# Rubber Slingshot Darts



## ryguy27

Hello!

Earlier Today I Was Tinkering Around With Ideas Of What To Shoot That Had Some Oomph, But Not Too Much Damaging Ability In Case Someone Or Something Moves Into The Line Of Fire. My End Result Was A Dart Made Of An Eraser!

Here's A Quick Guide If You Want To Make One Yourself!

Materials: Small Piece Of Paracord, Small Lead Sinker, Pencil Top Eraser, Glue










Step One: Cut The Paracord To A Length Of 1-2 Inches And Remove The Innards. Once That Is Complete, Put It Into The Sinker And Close It As Shown.










Step Two: Unravel The Strings, And Fold Them Over The Sinker Making It Into The Squid Shaped Thing Shown Below.










Step Three: Put The Lead Sinker Into The Eraser "Head" First And Seal With Glue










Of Course For Some Extra Fun You Can Add A Small Nail Or Pin At The Tip!


----------



## Tube_Shooter

Good idea but it would still sting if hit especially with a lead sinker in the mix,best to follow slingshot safety and make sure nothing walks into your line of fire,if you have concerns about the safety of the shot,do not shoot.


----------



## BCLuxor

Similar to this kind of ammo, .22 lead pellets inside of a water bomb balloon make good sized "non" lethal ammunition.


----------



## Aussie Allan In Thailand

Your darts look like some fun, says he thinking of shooting a dart board.

Just for fun I put some CopperHeadl BB's in a single folded piece of toilet paper.

Not certain how,many, but the "ball" folded then palm "balled" weighs 10 grams.

I made several, and they shoot quite well as long as you don't grip the ball in the pouch too tightly.
And contrary to normal shot, grip in front of the "ball" in the pouch.

Non lethel to most things except annoying birds, which get totaled by several BB's.
Sort of a very short range (I have only used it in my front yard, max I have bothered is about 10 meters).
But accurate untill it strikes and tears apart.

I shot this with my 4 banded 17/45 bands at the pouch, Dankung Alien model.

Next time I think I will use a small piece of cling wrap, as the paper needs to be saliva dampened to stick together.

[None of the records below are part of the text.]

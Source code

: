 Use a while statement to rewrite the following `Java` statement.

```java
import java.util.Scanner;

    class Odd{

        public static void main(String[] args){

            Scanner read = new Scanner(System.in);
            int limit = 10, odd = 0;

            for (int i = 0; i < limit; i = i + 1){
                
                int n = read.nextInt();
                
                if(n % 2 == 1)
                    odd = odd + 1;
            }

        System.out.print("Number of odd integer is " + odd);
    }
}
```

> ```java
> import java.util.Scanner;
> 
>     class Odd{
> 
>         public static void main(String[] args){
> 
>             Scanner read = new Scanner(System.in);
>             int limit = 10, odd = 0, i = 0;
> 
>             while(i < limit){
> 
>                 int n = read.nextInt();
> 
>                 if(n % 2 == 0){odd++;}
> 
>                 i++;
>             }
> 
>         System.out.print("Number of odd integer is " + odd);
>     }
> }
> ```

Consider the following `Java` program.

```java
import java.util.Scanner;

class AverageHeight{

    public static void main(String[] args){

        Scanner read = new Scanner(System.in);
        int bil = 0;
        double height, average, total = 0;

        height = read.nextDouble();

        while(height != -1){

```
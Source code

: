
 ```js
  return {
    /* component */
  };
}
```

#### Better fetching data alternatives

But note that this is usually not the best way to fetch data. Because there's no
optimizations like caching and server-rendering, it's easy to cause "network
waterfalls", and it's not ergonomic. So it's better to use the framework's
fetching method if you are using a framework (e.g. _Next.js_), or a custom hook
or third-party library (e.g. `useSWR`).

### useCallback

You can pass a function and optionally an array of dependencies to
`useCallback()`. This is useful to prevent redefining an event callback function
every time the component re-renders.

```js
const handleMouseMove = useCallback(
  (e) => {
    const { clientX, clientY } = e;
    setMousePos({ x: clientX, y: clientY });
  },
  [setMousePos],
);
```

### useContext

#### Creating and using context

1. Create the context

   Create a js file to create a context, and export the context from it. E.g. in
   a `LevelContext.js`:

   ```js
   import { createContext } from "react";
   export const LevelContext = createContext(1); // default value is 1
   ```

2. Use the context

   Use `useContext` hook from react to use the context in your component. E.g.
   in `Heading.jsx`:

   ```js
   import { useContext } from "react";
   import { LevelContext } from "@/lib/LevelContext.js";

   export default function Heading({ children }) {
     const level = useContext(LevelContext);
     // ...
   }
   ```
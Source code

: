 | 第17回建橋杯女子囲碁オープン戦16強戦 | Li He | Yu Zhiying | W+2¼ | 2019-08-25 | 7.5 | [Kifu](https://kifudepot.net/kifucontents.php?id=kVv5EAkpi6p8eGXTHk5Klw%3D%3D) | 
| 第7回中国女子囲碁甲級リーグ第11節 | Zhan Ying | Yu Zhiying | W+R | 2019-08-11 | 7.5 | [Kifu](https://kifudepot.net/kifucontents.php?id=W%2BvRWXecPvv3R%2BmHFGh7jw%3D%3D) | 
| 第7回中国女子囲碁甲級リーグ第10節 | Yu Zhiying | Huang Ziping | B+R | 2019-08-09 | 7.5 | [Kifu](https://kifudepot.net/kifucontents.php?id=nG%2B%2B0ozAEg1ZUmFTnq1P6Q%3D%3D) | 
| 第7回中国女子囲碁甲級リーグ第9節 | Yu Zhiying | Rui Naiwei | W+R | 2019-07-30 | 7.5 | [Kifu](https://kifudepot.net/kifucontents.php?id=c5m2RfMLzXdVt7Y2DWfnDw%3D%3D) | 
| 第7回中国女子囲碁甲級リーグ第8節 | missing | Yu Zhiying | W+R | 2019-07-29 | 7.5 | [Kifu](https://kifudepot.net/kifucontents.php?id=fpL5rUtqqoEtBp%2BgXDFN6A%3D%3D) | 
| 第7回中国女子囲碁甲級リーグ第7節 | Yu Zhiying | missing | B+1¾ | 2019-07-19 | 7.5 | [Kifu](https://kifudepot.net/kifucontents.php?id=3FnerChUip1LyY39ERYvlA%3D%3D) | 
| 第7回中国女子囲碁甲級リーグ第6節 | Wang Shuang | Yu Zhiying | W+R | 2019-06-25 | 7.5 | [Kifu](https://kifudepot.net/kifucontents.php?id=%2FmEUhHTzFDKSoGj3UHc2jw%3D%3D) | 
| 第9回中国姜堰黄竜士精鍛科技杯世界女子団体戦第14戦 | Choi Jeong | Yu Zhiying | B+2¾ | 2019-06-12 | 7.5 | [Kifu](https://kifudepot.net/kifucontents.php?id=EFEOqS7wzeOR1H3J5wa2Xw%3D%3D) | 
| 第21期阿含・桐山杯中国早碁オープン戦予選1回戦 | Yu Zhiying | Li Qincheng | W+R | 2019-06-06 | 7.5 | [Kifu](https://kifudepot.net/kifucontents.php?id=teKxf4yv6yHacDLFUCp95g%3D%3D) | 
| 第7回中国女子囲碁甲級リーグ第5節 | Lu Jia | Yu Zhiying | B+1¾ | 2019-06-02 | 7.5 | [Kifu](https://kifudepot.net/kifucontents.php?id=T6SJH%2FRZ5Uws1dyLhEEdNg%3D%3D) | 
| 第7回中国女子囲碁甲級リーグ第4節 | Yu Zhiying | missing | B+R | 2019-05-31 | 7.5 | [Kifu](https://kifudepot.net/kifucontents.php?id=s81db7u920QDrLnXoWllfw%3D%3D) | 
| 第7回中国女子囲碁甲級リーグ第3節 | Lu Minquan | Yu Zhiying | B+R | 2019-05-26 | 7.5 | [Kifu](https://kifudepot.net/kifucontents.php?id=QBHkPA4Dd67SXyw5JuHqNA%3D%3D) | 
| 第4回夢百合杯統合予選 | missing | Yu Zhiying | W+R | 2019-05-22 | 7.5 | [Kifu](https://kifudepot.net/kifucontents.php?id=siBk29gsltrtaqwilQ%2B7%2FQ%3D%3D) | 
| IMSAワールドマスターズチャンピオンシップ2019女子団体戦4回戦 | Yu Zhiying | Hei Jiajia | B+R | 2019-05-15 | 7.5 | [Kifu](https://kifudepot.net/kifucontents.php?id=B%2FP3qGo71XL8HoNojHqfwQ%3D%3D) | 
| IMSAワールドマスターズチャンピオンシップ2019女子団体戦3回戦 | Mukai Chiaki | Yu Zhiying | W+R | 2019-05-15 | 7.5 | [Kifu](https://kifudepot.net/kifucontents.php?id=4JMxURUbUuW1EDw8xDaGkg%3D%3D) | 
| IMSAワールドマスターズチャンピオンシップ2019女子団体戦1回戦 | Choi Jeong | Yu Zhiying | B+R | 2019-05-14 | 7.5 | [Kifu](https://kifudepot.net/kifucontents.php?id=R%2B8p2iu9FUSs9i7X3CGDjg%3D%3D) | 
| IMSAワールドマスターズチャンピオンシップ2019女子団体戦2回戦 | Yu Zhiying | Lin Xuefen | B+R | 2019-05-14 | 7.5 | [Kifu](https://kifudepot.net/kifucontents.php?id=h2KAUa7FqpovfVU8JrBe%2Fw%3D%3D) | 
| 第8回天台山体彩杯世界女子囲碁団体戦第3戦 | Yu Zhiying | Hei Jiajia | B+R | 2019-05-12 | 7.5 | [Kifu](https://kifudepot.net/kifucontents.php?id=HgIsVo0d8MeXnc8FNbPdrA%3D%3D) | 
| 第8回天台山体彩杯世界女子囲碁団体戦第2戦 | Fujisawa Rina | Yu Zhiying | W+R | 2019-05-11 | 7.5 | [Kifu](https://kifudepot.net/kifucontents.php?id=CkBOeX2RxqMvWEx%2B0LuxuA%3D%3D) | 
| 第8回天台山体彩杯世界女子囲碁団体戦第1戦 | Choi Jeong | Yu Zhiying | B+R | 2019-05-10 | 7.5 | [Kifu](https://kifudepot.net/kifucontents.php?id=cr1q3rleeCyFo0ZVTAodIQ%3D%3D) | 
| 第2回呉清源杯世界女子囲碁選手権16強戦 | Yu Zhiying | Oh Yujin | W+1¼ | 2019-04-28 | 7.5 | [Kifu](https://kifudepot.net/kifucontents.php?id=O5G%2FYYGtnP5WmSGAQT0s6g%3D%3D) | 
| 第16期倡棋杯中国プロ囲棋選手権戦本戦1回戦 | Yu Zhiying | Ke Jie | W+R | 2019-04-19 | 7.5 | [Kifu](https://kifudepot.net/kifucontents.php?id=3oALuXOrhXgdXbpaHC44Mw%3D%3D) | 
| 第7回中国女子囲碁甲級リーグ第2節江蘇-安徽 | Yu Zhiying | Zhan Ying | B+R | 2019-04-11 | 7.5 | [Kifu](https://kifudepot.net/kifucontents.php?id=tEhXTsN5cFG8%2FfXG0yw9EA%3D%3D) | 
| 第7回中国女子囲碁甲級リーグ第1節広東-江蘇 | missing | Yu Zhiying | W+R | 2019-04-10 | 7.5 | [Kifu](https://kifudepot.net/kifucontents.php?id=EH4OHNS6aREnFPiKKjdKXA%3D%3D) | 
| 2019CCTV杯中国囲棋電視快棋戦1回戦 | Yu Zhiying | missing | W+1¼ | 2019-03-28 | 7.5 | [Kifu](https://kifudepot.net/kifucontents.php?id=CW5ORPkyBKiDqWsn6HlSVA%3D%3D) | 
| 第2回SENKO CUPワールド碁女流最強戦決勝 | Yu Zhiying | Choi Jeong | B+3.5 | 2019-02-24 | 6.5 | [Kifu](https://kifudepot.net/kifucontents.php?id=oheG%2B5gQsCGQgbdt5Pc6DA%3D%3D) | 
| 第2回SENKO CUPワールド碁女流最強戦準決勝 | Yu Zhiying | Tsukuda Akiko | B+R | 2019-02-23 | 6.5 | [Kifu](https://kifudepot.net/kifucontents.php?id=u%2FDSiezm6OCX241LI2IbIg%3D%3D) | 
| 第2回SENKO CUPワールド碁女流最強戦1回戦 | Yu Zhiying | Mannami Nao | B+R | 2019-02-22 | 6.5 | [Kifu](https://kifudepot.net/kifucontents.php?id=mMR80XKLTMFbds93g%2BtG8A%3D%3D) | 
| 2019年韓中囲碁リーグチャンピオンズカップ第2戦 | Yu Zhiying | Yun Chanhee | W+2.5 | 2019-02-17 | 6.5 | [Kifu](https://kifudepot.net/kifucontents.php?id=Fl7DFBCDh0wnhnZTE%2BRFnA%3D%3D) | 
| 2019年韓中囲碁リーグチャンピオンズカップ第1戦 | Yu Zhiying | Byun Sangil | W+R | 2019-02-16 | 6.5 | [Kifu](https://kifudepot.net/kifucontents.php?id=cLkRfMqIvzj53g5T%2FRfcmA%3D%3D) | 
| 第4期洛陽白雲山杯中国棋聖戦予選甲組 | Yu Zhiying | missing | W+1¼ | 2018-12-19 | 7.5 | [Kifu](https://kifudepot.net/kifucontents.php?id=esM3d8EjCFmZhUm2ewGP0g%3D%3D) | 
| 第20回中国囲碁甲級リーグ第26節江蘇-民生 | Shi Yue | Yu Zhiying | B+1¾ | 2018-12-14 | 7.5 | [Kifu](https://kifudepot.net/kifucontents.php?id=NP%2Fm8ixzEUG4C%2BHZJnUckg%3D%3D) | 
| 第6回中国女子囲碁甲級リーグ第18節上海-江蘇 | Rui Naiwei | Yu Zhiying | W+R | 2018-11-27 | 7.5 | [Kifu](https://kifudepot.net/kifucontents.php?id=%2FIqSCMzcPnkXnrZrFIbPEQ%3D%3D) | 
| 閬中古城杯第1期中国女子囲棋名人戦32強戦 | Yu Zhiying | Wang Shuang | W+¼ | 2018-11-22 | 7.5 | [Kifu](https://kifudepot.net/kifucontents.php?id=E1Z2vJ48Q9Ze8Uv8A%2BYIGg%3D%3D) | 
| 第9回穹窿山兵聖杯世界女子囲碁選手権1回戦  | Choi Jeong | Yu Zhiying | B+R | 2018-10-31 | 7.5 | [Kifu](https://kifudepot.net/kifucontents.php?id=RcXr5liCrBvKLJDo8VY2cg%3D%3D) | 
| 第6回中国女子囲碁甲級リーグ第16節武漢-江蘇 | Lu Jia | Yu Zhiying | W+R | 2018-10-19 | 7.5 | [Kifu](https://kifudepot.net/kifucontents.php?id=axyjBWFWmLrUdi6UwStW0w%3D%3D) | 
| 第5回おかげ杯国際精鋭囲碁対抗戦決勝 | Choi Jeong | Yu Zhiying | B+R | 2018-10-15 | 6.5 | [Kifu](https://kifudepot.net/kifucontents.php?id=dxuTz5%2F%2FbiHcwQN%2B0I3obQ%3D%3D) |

I found it a fun excuse to play with other than my normal fairly heavy ammo.
Given I am not wasting glass marbles, or 12 mm steel or lead ball shot, on birds unless game birds.

Cheers Allan


----------



## oldmiser

Cool Idea..I may have to give to a go..as I only have aprox 20 feet to work with in side my apt..~AKA Oldmiser


----------



## Dr J

Thanks for sharing this idea!


----------



## Aries666

Sweet


----------



## oldmiser

oldmiser said:


> Cool Idea..I may have to give to a go..as I only have aprox 20 feet to work with in side my apt..~AKA Oldmiser


Update..yes I made them..they work super in my apt ...


----------



## ryguy27

I'm Glad That They Are Working Well For You oldmiser!

BCLuxor, I Didn't See Your Post Until Now. That Sounds Like A Great Idea!

I Know, This Is A Late Reply, But Thanks For Looking You Guys!


----------



## NaturalFork

So how are these held in the pouch?


----------



## ryguy27

When I Shoot These, I Hold The Darts Sideways With The Tip Pointing Up (They Point Sideways If You Are Shooting Gangstah Style).


----------



## Rok Makovec

Nice idea.


----------



## MikeyLikesIt

I am liking this a lot. I too am limited on space, especially in the winter. Do these fly pretty true? They kind of remind me of flu flu arrows.


----------



## CrowShot

This is really cool. I gotta try this sometime!


----------